*PROMPT:* Write out exactly the lines below that run from the one containing "- Conversion behavior" through the one containing "If this plugin", both included, with no other lines.

*RECORDS SHOWN:*
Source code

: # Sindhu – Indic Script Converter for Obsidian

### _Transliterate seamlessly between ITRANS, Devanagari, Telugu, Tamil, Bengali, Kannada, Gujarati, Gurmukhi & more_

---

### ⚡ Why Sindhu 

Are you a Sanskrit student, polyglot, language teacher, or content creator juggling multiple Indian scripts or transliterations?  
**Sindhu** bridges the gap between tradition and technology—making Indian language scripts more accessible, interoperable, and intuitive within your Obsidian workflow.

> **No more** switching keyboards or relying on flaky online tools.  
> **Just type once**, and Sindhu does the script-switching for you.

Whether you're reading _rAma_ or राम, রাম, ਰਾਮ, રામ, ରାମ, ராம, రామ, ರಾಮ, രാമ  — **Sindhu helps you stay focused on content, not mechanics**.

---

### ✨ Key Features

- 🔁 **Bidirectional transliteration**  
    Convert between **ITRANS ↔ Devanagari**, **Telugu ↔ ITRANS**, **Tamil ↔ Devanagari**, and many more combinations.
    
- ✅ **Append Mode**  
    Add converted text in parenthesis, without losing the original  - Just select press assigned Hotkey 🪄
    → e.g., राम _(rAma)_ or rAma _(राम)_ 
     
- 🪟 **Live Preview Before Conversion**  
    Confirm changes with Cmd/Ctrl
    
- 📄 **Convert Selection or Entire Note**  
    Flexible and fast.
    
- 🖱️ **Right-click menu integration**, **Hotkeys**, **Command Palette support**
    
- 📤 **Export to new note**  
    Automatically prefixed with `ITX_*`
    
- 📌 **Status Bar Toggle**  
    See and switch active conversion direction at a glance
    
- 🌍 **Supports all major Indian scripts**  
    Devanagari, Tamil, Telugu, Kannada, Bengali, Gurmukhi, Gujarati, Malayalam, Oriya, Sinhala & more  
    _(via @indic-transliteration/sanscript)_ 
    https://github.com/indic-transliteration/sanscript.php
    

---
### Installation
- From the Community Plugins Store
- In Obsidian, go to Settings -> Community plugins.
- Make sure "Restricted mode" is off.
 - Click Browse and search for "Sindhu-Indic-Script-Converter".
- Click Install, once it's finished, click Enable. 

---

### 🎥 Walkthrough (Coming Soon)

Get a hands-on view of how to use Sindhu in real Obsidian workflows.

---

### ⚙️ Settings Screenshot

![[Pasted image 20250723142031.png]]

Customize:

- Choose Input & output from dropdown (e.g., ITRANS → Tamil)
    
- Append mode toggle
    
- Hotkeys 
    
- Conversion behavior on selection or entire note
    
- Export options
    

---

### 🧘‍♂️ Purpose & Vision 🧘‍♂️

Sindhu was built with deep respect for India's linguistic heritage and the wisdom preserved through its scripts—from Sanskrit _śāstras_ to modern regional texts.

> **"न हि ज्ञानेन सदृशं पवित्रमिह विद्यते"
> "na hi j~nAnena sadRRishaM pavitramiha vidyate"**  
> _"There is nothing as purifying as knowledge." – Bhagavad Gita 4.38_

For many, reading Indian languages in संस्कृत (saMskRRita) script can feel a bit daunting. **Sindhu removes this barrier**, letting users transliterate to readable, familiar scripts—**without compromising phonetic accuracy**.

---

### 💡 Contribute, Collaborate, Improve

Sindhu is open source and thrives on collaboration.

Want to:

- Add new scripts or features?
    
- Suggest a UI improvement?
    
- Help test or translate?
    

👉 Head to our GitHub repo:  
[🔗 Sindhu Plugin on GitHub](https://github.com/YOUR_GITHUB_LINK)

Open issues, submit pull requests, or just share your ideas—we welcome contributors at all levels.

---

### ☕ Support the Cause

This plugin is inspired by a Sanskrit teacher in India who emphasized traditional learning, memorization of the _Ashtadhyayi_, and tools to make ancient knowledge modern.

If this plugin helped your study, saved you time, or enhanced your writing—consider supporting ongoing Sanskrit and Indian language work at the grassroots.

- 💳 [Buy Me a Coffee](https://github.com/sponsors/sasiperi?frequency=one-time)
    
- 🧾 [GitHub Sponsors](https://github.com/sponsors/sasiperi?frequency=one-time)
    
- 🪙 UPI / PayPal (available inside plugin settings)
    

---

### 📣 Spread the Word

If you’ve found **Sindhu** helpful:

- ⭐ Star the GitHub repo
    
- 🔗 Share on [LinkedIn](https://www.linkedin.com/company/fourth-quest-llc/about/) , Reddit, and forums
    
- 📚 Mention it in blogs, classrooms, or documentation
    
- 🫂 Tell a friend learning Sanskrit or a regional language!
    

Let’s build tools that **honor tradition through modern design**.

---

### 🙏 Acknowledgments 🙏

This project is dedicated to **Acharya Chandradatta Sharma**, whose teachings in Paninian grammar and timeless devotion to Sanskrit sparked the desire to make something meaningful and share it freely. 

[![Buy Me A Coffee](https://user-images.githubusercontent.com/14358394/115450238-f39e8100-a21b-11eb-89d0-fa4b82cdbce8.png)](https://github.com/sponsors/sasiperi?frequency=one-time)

*EXPECTED OUTPUT:*
- Conversion behavior on selection or entire note
    
- Export options
    

---

### 🧘‍♂️ Purpose & Vision 🧘‍♂️

Sindhu was built with deep respect for India's linguistic heritage and the wisdom preserved through its scripts—from Sanskrit _śāstras_ to modern regional texts.

> **"न हि ज्ञानेन सदृशं पवित्रमिह विद्यते"
> "na hi j~nAnena sadRRishaM pavitramiha vidyate"**  
> _"There is nothing as purifying as knowledge." – Bhagavad Gita 4.38_

For many, reading Indian languages in संस्कृत (saMskRRita) script can feel a bit daunting. **Sindhu removes this barrier**, letting users transliterate to readable, familiar scripts—**without compromising phonetic accuracy**.

---

### 💡 Contribute, Collaborate, Improve

Sindhu is open source and thrives on collaboration.

Want to:

- Add new scripts or features?
    
- Suggest a UI improvement?
    
- Help test or translate?
    

👉 Head to our GitHub repo:  
[🔗 Sindhu Plugin on GitHub](https://github.com/YOUR_GITHUB_LINK)

Open issues, submit pull requests, or just share your ideas—we welcome contributors at all levels.

---

### ☕ Support the Cause

This plugin is inspired by a Sanskrit teacher in India who emphasized traditional learning, memorization of the _Ashtadhyayi_, and tools to make ancient knowledge modern.

If this plugin helped your study, saved you time, or enhanced your writing—consider supporting ongoing Sanskrit and Indian language work at the grassroots.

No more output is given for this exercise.